> _EXERCISE_
Print every entry word for word, but omit the pictures.

[Dataset records]
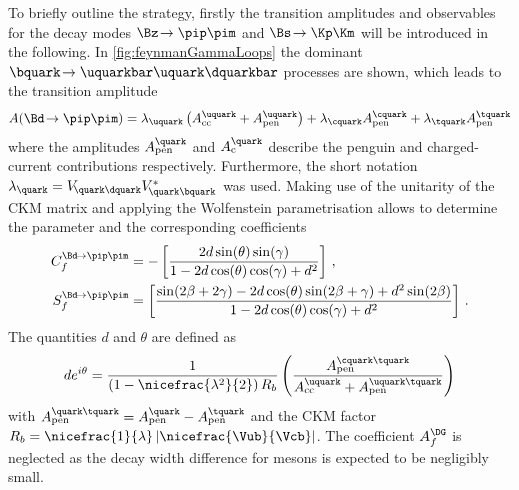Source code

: To briefly outline the strategy, firstly the transition amplitudes and \CP observables for the decay modes $\Bz\!\to\pip\pim$ and $\Bs\!\to\Kp\Km$ will be introduced in the following.
In \cref{fig:feynmanGammaLoops} the dominant $\bquark\!\to\uquarkbar\uquark\dquarkbar$ processes are shown, which leads to the transition amplitude
\begin{equation}
A\!\left(\Bd\!\to\pip\pim\right)=\lambda_\uquark\left(A_{\text{cc}}^\uquark+A_{\text{pen}}^\uquark\right)+\lambda_\cquark A_{\text{pen}}^\cquark+\lambda_\tquark A_{\text{pen}}^\tquark
\end{equation}
where the amplitudes $A_{\text{pen}}^\quark$ and $A_{\text{c}}^\quark$ describe the penguin and charged-current contributions respectively.
Furthermore, the short notation $\lambda_\quark=V_{{\kern -0.1em}\quark\dquark}V^{*}_{{\kern -0.1em}\quark\bquark}$ was used.
Making use of the unitarity of the CKM matrix and applying the Wolfenstein parametrisation \cite{Wolfenstein:1983yz} allows to determine the parameter \Lf and the corresponding \CP coefficients
\begin{equation}
\begin{aligned}
C_{f}^{\Bd\!\to\pip\pim}&=-\left[\frac{2d\sin\!\left(\theta\right)\sin\!\left(\gamma\right)}{1-2d\cos\!\left(\theta\right)\cos\!\left(\gamma\right)+d^2}\right]\,,\\
S_{f}^{\Bd\!\to\pip\pim}&=\left[\frac{\sin\!\left(2\beta+2\gamma\right)-2d\cos\!\left(\theta\right)\sin\!\left(2\beta+\gamma\right)+d^2\sin\!\left(2\beta\right)}{1-2d\cos\!\left(\theta\right)\cos\!\left(\gamma\right)+d^2}\right]\,.
\end{aligned}
\end{equation}
The quantities $d$ and $\theta$ are defined as
\begin{equation}
de^{i\theta}=\frac{1}{\left(1-\nicefrac{\lambda^2}{2}\right)R_b}\left(\frac{A_{\text{pen}}^{\cquark\tquark}}{A_{\text{cc}}^{\uquark}+A_{\text{pen}}^{\uquark\tquark}}\right)
\end{equation}
with $A_{\text{pen}}^{\quark\tquark}=A_{\text{pen}}^{\quark}-A_{\text{pen}}^{\tquark}$ and the CKM factor $R_b=\nicefrac{1}{\lambda}\left|\nicefrac{\Vub}{\Vcb}\right|$.
The \CP coefficient $A_f^{\DG}$ is neglected as the decay width difference for \Bd mesons is expected to be negligibly small.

> _PROBLEM SOLUTION_
Source code

: To briefly outline the strategy, firstly the transition amplitudes and \CP observables for the decay modes $\Bz\!\to\pip\pim$ and $\Bs\!\to\Kp\Km$ will be introduced in the following.
In \cref{fig:feynmanGammaLoops} the dominant $\bquark\!\to\uquarkbar\uquark\dquarkbar$ processes are shown, which leads to the transition amplitude
\begin{equation}
A\!\left(\Bd\!\to\pip\pim\right)=\lambda_\uquark\left(A_{\text{cc}}^\uquark+A_{\text{pen}}^\uquark\right)+\lambda_\cquark A_{\text{pen}}^\cquark+\lambda_\tquark A_{\text{pen}}^\tquark
\end{equation}
where the amplitudes $A_{\text{pen}}^\quark$ and $A_{\text{c}}^\quark$ describe the penguin and charged-current contributions respectively.
Furthermore, the short notation $\lambda_\quark=V_{{\kern -0.1em}\quark\dquark}V^{*}_{{\kern -0.1em}\quark\bquark}$ was used.
Making use of the unitarity of the CKM matrix and applying the Wolfenstein parametrisation \cite{Wolfenstein:1983yz} allows to determine the parameter \Lf and the corresponding \CP coefficients
\begin{equation}
\begin{aligned}
C_{f}^{\Bd\!\to\pip\pim}&=-\left[\frac{2d\sin\!\left(\theta\right)\sin\!\left(\gamma\right)}{1-2d\cos\!\left(\theta\right)\cos\!\left(\gamma\right)+d^2}\right]\,,\\
S_{f}^{\Bd\!\to\pip\pim}&=\left[\frac{\sin\!\left(2\beta+2\gamma\right)-2d\cos\!\left(\theta\right)\sin\!\left(2\beta+\gamma\right)+d^2\sin\!\left(2\beta\right)}{1-2d\cos\!\left(\theta\right)\cos\!\left(\gamma\right)+d^2}\right]\,.
\end{aligned}
\end{equation}
The quantities $d$ and $\theta$ are defined as
\begin{equation}
de^{i\theta}=\frac{1}{\left(1-\nicefrac{\lambda^2}{2}\right)R_b}\left(\frac{A_{\text{pen}}^{\cquark\tquark}}{A_{\text{cc}}^{\uquark}+A_{\text{pen}}^{\uquark\tquark}}\right)
\end{equation}
with $A_{\text{pen}}^{\quark\tquark}=A_{\text{pen}}^{\quark}-A_{\text{pen}}^{\tquark}$ and the CKM factor $R_b=\nicefrac{1}{\lambda}\left|\nicefrac{\Vub}{\Vcb}\right|$.
The \CP coefficient $A_f^{\DG}$ is neglected as the decay width difference for \Bd mesons is expected to be negligibly small.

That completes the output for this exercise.